>>>
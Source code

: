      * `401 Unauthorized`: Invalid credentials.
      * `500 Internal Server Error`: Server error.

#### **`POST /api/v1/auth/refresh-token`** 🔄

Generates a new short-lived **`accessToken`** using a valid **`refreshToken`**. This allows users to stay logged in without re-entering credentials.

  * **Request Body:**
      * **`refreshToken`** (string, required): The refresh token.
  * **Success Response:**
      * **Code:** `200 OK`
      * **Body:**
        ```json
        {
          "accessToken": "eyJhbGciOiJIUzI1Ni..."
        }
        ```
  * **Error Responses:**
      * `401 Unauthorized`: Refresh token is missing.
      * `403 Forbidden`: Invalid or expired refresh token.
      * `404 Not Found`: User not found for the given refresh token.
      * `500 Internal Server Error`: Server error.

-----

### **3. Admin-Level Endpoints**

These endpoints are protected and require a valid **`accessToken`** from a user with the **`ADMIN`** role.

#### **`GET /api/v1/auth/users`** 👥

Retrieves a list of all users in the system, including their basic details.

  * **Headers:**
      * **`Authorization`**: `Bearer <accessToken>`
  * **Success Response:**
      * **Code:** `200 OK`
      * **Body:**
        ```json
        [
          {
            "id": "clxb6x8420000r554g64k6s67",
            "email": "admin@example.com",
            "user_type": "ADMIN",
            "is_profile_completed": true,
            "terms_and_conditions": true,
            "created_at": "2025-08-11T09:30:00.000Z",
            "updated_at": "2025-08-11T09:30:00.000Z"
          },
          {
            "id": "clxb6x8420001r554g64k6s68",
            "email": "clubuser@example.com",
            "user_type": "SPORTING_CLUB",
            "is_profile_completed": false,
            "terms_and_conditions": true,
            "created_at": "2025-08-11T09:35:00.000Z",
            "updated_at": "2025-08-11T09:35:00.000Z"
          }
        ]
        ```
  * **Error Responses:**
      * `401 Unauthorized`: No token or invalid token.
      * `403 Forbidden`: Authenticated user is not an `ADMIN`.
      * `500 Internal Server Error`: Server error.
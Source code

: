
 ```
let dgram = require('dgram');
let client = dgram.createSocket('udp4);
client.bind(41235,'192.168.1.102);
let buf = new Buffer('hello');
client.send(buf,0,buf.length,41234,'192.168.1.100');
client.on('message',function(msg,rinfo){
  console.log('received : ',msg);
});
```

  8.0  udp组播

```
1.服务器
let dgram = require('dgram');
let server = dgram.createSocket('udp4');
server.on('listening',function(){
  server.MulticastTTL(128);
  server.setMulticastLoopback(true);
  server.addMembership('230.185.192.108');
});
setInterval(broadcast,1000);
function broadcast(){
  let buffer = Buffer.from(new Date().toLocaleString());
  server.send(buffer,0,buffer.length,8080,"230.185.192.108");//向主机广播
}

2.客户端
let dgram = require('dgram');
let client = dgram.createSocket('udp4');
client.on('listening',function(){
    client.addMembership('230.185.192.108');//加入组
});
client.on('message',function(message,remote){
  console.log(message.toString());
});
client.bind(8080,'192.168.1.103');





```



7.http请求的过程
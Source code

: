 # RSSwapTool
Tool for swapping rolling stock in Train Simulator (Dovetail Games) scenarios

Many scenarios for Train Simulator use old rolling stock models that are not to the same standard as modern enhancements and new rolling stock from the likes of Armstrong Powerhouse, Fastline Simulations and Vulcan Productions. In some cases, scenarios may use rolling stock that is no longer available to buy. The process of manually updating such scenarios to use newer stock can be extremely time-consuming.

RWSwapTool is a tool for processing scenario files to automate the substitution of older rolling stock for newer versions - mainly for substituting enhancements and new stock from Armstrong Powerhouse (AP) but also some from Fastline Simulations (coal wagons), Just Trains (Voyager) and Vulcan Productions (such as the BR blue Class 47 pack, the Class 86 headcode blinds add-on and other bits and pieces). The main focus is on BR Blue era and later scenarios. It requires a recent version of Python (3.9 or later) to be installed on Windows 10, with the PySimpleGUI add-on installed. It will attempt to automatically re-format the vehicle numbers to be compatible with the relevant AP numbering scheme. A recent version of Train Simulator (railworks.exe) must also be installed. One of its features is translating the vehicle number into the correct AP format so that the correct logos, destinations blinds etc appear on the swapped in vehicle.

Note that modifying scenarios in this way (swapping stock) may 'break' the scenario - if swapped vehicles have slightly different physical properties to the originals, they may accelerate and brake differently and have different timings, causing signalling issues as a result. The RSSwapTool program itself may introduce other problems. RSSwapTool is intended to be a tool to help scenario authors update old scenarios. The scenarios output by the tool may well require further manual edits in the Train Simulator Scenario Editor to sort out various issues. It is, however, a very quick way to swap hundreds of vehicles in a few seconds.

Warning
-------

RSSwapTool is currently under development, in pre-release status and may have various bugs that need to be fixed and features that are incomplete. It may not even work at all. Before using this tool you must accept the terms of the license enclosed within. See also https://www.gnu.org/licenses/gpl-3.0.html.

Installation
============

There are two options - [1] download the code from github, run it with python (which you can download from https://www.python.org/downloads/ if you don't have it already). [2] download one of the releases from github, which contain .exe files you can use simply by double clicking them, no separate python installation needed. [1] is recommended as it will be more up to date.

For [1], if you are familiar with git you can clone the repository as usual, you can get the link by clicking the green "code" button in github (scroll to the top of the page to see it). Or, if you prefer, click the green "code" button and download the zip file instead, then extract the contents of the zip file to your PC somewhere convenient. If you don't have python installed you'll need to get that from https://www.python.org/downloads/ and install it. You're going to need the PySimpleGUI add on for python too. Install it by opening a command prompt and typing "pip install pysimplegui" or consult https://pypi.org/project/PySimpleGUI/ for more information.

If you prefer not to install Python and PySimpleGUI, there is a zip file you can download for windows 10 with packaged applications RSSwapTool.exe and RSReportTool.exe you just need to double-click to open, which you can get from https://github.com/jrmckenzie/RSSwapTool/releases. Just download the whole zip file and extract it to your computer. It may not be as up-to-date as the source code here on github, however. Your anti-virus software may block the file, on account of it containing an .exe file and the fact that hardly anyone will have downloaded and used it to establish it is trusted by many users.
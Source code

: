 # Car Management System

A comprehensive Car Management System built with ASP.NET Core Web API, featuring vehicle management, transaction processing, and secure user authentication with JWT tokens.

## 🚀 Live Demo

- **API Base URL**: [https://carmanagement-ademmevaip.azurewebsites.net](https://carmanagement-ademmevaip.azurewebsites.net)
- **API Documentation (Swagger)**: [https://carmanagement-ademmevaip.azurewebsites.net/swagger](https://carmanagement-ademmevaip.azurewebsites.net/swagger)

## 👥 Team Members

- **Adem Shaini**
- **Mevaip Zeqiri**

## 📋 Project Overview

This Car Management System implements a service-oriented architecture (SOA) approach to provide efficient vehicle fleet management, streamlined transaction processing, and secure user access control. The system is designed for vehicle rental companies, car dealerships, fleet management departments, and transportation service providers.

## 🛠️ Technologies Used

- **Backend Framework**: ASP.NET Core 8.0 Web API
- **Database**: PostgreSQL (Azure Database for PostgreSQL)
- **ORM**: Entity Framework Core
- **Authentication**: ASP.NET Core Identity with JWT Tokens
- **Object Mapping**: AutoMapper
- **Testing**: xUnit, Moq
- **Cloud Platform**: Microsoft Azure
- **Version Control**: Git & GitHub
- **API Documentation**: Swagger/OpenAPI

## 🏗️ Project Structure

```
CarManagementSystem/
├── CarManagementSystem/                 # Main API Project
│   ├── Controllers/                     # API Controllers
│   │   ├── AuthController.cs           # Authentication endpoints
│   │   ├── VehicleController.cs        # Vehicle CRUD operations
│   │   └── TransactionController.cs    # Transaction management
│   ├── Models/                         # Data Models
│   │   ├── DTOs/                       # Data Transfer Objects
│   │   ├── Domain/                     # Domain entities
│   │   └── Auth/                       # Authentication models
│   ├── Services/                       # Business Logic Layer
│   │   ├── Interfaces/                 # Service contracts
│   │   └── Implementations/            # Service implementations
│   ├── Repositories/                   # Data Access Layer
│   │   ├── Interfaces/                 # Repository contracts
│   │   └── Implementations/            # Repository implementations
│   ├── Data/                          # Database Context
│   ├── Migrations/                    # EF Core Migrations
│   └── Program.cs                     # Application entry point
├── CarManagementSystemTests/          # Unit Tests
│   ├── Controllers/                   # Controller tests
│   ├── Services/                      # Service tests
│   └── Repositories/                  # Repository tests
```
<<<
#### Work request
Going back over the entries above, copy word for word every line from the one that has "Tool for swapping" on through the one that has "Many scenarios for".

#### Solution below
Tool for swapping rolling stock in Train Simulator (Dovetail Games) scenarios

Many scenarios for Train Simulator use old rolling stock models that are not to the same standard as modern enhancements and new rolling stock from the likes of Armstrong Powerhouse, Fastline Simulations and Vulcan Productions. In some cases, scenarios may use rolling stock that is no longer available to buy. The process of manually updating such scenarios to use newer stock can be extremely time-consuming.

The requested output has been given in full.